• TASK
Copy every line of the data in which the word "assigned" occurs.
-------- DATASET EXCERPTS --------
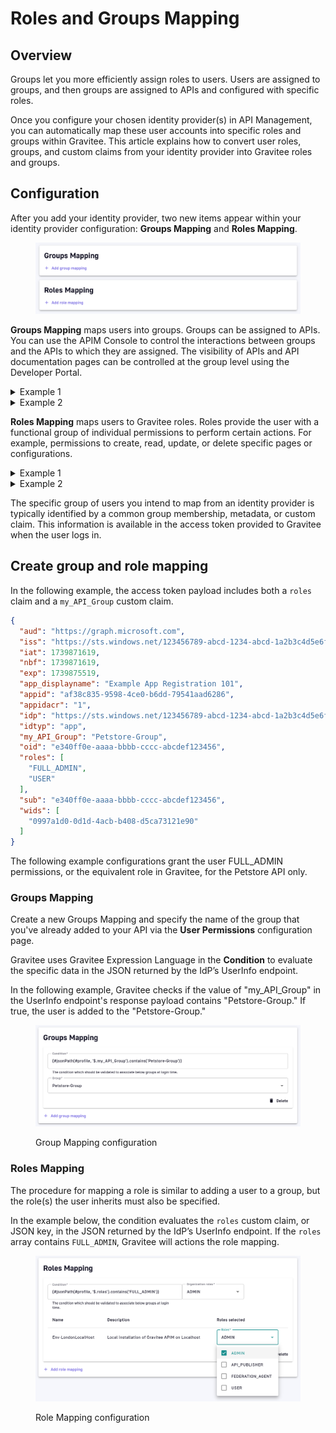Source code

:# Roles and Groups Mapping

## Overview

Groups let you more efficiently assign roles to users. Users are assigned to groups, and then groups are assigned to APIs and configured with specific roles.

Once you configure your chosen identity provider(s) in API Management, you can automatically map these user accounts into specific roles and groups within Gravitee. This article explains how to convert user roles, groups, and custom claims from your identity provider into Gravitee roles and groups.

## Configuration

After you add your identity provider, two new items appear within your identity provider configuration: **Groups Mapping** and **Roles Mapping**.

<figure><img src="../../../.gitbook/assets/image (37).png" alt=""><figcaption></figcaption></figure>

**Groups Mapping** maps users into groups. Groups can be assigned to APIs. You can use the APIM Console to control the interactions between groups and the APIs to which they are assigned. The visibility of APIs and API documentation pages can be controlled at the group level using the Developer Portal.

<details>

<summary>Example 1</summary>

If you want to give only internal users access to certain APIs, you can create two groups in Gravitee to distinguish between internal and external users, and then control API visibility using the Developer Portal.

Every new user who signs into the Developer Portal is automatically added to the "external" users group, while the access tokens of known internal users are queried via Group Mapping against specific conditions. If a known user's access token matches a given condition, the user is added to the "internal" user group.

You can define access controls via the groups on your API's User Permissions configuration page.

</details>

<details>

<summary>Example 2</summary>

To provide certain users with full ownership rights over a specific Gravitee API, these users must be grouped by your identity provider. For example, through a group, metadata, or custom access token claims.

You can create a new group in Gravitee, and then link it to your specific API. Next, you can create a new Group Mapping to automatically map these new users into the group with full ownership permissions.

</details>

**Roles Mapping** maps users to Gravitee roles. Roles provide the user with a functional group of individual permissions to perform certain actions. For example, permissions to create, read, update, or delete specific pages or configurations. &#x20;

<details>

<summary>Example 1</summary>

The built-in `API:PRIMARY_OWNER` role gives a user or group assigned to an API full permissions to modify that specific API.

</details>

<details>

<summary>Example 2</summary>

The built-in `ENVIRONMENT:USER` role allows the user to read APIs, create and delete applications, and read documentation.

</details>

The specific group of users you intend to map from an identity provider is typically identified by a common group membership, metadata, or custom claim. This information is available in the access token provided to Gravitee when the user logs in.

## Create group and role mapping

In the following example, the access token payload includes both a `roles` claim and a `my_API_Group` custom claim.

```json
{
  "aud": "https://graph.microsoft.com",
  "iss": "https://sts.windows.net/123456789-abcd-1234-abcd-1a2b3c4d5e6f/",
  "iat": 1739871619,
  "nbf": 1739871619,
  "exp": 1739875519,
  "app_displayname": "Example App Registration 101",
  "appid": "af38c835-9598-4ce0-b6dd-79541aad6286",
  "appidacr": "1",
  "idp": "https://sts.windows.net/123456789-abcd-1234-abcd-1a2b3c4d5e6f/",
  "idtyp": "app",
  "my_API_Group": "Petstore-Group",
  "oid": "e340ff0e-aaaa-bbbb-cccc-abcdef123456",
  "roles": [
    "FULL_ADMIN",
    "USER"
  ],
  "sub": "e340ff0e-aaaa-bbbb-cccc-abcdef123456",
  "wids": [
    "0997a1d0-0d1d-4acb-b408-d5ca73121e90"
  ]
}
```

The following example configurations grant the user FULL\_ADMIN permissions, or the equivalent role in Gravitee, for the Petstore API only.

### Groups Mapping

Create a new Groups Mapping and specify the name of the group that you've already added to your API via the **User Permissions** configuration page.

Gravitee uses Gravitee Expression Language in the **Condition** to evaluate the specific data in the JSON returned by the IdP’s UserInfo endpoint.&#x20;

In the following example, Gravitee checks if the value of "my_API_Group" in the UserInfo endpoint's response payload contains "Petstore-Group." If true, the user is added to the "Petstore-Group."

<figure><img src="../../../.gitbook/assets/image (192).png" alt=""><figcaption><p>Group Mapping configuration</p></figcaption></figure>

### Roles Mapping

The procedure for mapping a role is similar to adding a user to a group, but the role(s) the user inherits must also be specified.

In the example below, the condition evaluates the `roles` custom claim, or JSON key, in the JSON returned by the IdP’s UserInfo endpoint. If the `roles` array contains `FULL_ADMIN`, Gravitee will actions the role mapping.

<figure><img src="../../../.gitbook/assets/image (194).png" alt=""><figcaption><p>Role Mapping configuration</p></figcaption></figure>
--------
• EXERCISE RESULT
Groups let you more efficiently assign roles to users. Users are assigned to groups, and then groups are assigned to APIs and configured with specific roles.
**Groups Mapping** maps users into groups. Groups can be assigned to APIs. You can use the APIM Console to control the interactions between groups and the APIs to which they are assigned. The visibility of APIs and API documentation pages can be controlled at the group level using the Developer Portal.
The built-in `API:PRIMARY_OWNER` role gives a user or group assigned to an API full permissions to modify that specific API.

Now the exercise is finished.